Die Mobilität im Blick Foto: Lg/Piechowski

Im Hospitalhof haben Vertreter aus Politik, Wirtschaft, Wissenschaft über die zukünftige Mobilitätskultur in der Stadt diskutiert.

Stuttgart - Stuttgart ohne Autos – das ist für viele ein schwer vorstellbares Zukunftsszenario. Doch was wäre, wenn Stuttgart auf einmal eine andere Mobilitätskultur entwickeln würde, wie könnte die aussehen? Über diese Fragen haben sich zahlreiche Forscher an verschiedenen Instituten der Universität Stuttgart in den letzten drei Jahren im Reallabor für nachhaltige Mobilitätskultur Gedanken gemacht. „Ein großartiges Forschungsprojekt“ nannte es Wolfram Ressel, der Rektor der Universität Stuttgart, beim Auftakt des dreitägigen Abschlusskongresses am Donnerstagabend im Stuttgarter Hospitalhof. Die Besonderheit? „Die Forschung hat nicht in der einsamen Stube stattgefunden.“ Dieses neue Forschungsformat, Reallabor genannt, sei ein „Zusammenspiel von Wissenschaft und Gesellschaft“. Gefördert wurde das Projekt vom Wissenschaftsministerium Baden-Württemberg und vom Umweltbundesamt mit rund einer Million Euro insgesamt.
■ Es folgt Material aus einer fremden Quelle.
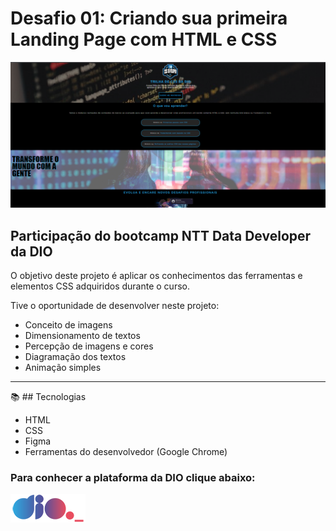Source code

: # Desafio 01: Criando sua primeira Landing Page com HTML e CSS 
![](./assets/images/preview.png)

## Participação do bootcamp NTT Data Developer da DIO

O objetivo deste projeto é aplicar os conhecimentos das ferramentas e elementos CSS adquiridos durante o curso.

Tive o oportunidade de desenvolver neste projeto:

- Conceito de imagens
- Dimensionamento de textos
- Percepção de imagens e cores
- Diagramação dos textos
- Animação simples

---

:books: ## Tecnologias

- HTML
- CSS
- Figma
- Ferramentas do desenvolvedor (Google Chrome)

### Para conhecer a plataforma da DIO clique abaixo:
![](./assets/images/logo-dio.png)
Die Parklets waren innerhalb der Stadt das umstrittenste Projekt

So konnten sich bei einem Ideenlabor Stuttgarter Bürger mit ihren Initiativen bewerben. In Realexperimenten wurden dann Stäffele in Heslach zu einem öffentlichen Wohnzimmer umfunktioniert, Lastenräder und eine Bürgerrikscha waren unterwegs. Das sicherlich kontroverseste Projekt waren die Parklets – elf Minioasen, die über drei Monate in der Stuttgarter Innenstadt Parkplätze ersetzten. In einem Zukunftslabor mit der Volkshochschule Stuttgart konnten Bürger Mobilitätsvisionen entwerfen. Verkehrswissenschaftler haben dann die Vorschläge überprüft. Mit all diesen Initiativen haben man „einen lebendigen Diskurs über die Zukunft der Mobilität in Stuttgart kreiert“, sagte Ressel.

„Stuttgart, Mobilität und wir“ lautete die Überschrift der Auftaktveranstaltung. Darüber haben vier Akteure aus Politik, Wissenschaft, Wirtschaft und Bürgerschaft dann am Donnerstagabend auch diskutiert. Moderiert hatte die Runde Wolfgang Schlicht, Leiter des Instituts für Sport und Gesundheitswissenschaften an der Uni Stuttgart. Seine These: „Wir stehen vor der Schwelle zu einem neuen Mobilitätszeitalter.“ Das sah Michael Münter nicht anders: „Mobilität wird anders sein. Und sie wird deutlich anders, als wir uns das heute vorstellen können“, sagte der Leiter des städtischen Referats für strategische Planung und nachhaltige Mobilität.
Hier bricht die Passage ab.